Joint communication and sensing (JCAS) is a very promising 6G technology,
which attracts more and more research attention. Unlike communication, radar
has many unique features in terms of waveform criteria, self-interference
cancellation (SIC), aperture-dependent resolution, and virtual aperture. This
paper proposes a waveform design named max-aperture radar slicing (MaRS) to
gain a large time-frequency aperture, which reuses the orthogonal frequency
division multiplexing (OFDM) hardware and occupies only a tiny fraction of OFDM
resources. The proposed MaRS keeps the radar advantages of constant modulus,
zero auto-correlation, and simple SIC. Joint space-time processing algorithms
are proposed to recover the range-velocity-angle information from strong
clutters. Furthermore, this paper proposes a hybrid-duplex JCAS scheme where
communication is half-duplex while radar is full-duplex.

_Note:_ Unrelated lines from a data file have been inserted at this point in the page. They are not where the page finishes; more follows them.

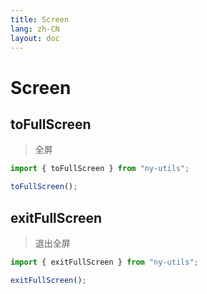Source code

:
 ```yaml
---
title: Screen
lang: zh-CN
layout: doc
---
```


# Screen

## toFullScreen

> 全屏

```js
import { toFullScreen } from "ny-utils";

toFullScreen();
```

## exitFullScreen

> 退出全屏

```js
import { exitFullScreen } from "ny-utils";

exitFullScreen();
```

In this scheme, the
half-duplex communication antenna array is reused, and a small
sensing-dedicated antenna array is specially designed. Using these two arrays,
a large space-domain aperture is virtually formed to greatly improve the angle
resolution. The numerical results show that the proposed MaRS and hybrid-duplex
schemes achieve a high sensing resolution with less than 0.4% OFDM resources
and gain an almost 100% hit rate for both car and UAV detection at a range up
to 1 km